More timely data from Bank of America confirm that credit card activity also does not reflect a financially stretched consumer.

“Two metrics to measure consumers’ ability to borrow for everyday spending are the share of current spending they are financing on credit as opposed to debit cards and the degree to which they are spending close to their credit limits,” Bank of America analysts wrote on Thursday. “On the first of these, Bank of America internal data suggests that the share of spending on credit cards, while rising since 2020, is no higher than it was in 2019. On the second, the average credit card utilization rate (credit card balances relative to credit limits) remains below 2019 levels.

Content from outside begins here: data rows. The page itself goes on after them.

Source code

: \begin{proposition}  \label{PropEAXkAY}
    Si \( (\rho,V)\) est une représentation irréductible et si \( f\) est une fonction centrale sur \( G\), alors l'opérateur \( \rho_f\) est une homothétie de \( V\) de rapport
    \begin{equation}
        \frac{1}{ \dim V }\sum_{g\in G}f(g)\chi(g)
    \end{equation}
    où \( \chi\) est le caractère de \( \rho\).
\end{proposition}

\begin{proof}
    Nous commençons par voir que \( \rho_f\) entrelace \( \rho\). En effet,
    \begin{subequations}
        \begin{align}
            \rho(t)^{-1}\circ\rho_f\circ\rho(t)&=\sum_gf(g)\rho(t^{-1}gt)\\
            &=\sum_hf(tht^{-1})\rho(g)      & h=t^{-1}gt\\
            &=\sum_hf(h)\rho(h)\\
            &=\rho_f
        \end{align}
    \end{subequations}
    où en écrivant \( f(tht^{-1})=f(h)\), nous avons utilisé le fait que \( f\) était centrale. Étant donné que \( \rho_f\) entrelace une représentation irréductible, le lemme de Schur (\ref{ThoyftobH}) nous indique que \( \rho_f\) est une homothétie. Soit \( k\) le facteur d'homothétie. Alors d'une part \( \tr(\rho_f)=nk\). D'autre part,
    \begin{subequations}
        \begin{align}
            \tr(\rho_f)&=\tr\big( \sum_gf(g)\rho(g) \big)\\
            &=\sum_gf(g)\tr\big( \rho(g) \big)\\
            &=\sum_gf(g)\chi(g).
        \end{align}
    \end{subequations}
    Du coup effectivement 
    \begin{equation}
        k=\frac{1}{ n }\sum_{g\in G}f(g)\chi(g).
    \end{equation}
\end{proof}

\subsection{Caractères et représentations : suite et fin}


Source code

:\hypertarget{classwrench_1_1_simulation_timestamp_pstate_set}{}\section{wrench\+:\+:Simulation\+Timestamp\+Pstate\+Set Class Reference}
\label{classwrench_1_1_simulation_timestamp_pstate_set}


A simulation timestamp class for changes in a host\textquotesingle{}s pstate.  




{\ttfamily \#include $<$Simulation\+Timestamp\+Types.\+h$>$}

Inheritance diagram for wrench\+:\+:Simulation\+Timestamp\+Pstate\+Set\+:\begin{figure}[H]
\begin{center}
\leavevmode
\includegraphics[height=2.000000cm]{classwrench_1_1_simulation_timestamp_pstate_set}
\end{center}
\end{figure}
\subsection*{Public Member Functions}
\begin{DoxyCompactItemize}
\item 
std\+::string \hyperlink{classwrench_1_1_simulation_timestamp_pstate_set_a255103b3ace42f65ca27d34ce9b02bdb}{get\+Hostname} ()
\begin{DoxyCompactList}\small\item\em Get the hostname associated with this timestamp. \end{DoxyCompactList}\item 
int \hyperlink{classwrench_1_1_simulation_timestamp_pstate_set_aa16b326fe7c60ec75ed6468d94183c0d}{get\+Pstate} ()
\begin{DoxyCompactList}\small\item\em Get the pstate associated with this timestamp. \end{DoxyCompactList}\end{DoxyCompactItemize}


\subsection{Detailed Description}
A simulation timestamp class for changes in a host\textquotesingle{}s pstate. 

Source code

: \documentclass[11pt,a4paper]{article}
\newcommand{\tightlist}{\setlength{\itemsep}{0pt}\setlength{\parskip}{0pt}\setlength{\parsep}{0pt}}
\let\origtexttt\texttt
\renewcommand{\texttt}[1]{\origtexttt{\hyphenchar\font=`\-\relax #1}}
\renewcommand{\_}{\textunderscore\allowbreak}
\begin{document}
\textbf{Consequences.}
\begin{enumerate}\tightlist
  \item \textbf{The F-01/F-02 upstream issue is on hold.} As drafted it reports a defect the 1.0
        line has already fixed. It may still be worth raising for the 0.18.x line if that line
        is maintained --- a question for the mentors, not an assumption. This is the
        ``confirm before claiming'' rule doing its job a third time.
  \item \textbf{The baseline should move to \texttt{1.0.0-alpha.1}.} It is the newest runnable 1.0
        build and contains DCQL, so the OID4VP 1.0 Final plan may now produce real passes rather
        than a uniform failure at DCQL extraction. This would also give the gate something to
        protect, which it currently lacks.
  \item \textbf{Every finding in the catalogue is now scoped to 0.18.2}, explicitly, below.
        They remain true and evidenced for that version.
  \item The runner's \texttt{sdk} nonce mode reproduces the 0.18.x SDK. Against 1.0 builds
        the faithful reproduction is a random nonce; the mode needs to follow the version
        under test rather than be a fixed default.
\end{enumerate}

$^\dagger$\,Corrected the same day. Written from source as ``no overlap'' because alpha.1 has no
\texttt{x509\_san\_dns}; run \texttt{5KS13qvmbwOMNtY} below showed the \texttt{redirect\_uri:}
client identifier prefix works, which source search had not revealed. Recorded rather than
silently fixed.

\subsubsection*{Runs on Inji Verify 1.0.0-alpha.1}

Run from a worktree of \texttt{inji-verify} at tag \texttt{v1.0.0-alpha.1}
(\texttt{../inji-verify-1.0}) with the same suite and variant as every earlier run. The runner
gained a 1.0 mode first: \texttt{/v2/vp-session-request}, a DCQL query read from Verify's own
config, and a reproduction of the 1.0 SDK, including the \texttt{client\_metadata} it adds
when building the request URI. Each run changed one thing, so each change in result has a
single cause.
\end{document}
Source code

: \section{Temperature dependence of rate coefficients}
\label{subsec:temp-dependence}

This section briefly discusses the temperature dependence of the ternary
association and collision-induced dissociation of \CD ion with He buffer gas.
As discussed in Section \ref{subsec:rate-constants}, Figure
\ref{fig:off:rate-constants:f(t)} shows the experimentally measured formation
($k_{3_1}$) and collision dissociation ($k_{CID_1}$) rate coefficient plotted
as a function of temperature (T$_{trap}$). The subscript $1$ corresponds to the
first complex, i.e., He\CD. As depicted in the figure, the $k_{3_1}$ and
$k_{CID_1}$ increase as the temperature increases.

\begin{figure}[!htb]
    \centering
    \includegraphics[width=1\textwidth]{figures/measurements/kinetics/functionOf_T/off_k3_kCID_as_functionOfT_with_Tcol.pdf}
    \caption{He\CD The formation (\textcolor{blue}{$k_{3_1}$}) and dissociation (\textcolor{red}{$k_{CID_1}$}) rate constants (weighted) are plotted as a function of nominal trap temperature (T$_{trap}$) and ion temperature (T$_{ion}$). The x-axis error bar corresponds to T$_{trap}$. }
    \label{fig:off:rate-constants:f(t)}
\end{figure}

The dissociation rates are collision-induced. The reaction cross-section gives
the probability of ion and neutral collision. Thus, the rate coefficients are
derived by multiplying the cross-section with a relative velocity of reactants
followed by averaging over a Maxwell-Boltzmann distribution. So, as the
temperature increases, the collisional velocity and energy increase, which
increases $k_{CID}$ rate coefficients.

Bank of America clients aren’t maxing out their credit cards. (Source: Bank of America)

The Big Picture

Metrics like debt delinquencies suggest things are relatively worse than they were during the hottest periods of the current economic expansion. It’s a normalization that’s to be expected in the Fed’s efforts to bring down inflation.

But the absolute levels of most metrics suggest the economy continue to be generally good — further confirming we are experiencing a bullish “Goldilocks” soft landing scenario where inflation cools to manageable levels without the economy having to sink into recession.